What you will do -
From the entries, return every line where the string "StringArray" shows up.

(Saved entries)

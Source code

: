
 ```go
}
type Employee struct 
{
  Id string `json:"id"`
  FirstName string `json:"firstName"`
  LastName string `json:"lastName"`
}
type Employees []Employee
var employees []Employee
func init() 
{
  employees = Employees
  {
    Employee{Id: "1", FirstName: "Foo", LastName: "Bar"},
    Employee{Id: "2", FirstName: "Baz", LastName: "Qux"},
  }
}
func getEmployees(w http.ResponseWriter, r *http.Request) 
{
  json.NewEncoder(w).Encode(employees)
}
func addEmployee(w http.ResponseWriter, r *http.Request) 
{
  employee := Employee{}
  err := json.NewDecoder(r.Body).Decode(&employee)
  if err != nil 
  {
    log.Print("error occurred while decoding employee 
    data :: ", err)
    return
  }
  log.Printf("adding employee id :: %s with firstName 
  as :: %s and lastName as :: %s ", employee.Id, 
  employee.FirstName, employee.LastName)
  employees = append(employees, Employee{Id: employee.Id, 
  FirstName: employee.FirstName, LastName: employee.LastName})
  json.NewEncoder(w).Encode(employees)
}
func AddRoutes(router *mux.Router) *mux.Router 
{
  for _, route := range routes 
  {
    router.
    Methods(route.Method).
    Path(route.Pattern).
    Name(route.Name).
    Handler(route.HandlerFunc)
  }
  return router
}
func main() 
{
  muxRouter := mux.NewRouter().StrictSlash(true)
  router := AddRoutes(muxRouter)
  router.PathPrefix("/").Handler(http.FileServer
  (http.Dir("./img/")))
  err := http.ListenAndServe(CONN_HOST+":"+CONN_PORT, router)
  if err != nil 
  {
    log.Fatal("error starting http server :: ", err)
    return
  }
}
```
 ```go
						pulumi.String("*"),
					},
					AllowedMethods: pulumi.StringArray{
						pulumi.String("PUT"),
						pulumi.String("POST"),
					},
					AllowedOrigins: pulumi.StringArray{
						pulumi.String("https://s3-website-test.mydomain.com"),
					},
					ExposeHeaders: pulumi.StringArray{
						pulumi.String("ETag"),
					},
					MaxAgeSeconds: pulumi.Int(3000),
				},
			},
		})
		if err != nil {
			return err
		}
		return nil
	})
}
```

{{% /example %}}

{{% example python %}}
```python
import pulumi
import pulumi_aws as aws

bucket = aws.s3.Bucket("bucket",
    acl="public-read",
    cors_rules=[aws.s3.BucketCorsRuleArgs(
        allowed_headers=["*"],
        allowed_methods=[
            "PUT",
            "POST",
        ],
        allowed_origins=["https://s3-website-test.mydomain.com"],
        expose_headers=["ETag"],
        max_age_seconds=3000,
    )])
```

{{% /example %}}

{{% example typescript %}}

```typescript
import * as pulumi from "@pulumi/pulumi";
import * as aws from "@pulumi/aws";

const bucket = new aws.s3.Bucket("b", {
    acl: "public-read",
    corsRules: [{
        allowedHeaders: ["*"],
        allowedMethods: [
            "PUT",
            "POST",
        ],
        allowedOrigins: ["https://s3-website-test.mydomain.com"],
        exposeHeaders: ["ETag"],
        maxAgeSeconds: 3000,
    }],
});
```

Exercise answer -
					AllowedMethods: pulumi.StringArray{
					AllowedOrigins: pulumi.StringArray{
					ExposeHeaders: pulumi.StringArray{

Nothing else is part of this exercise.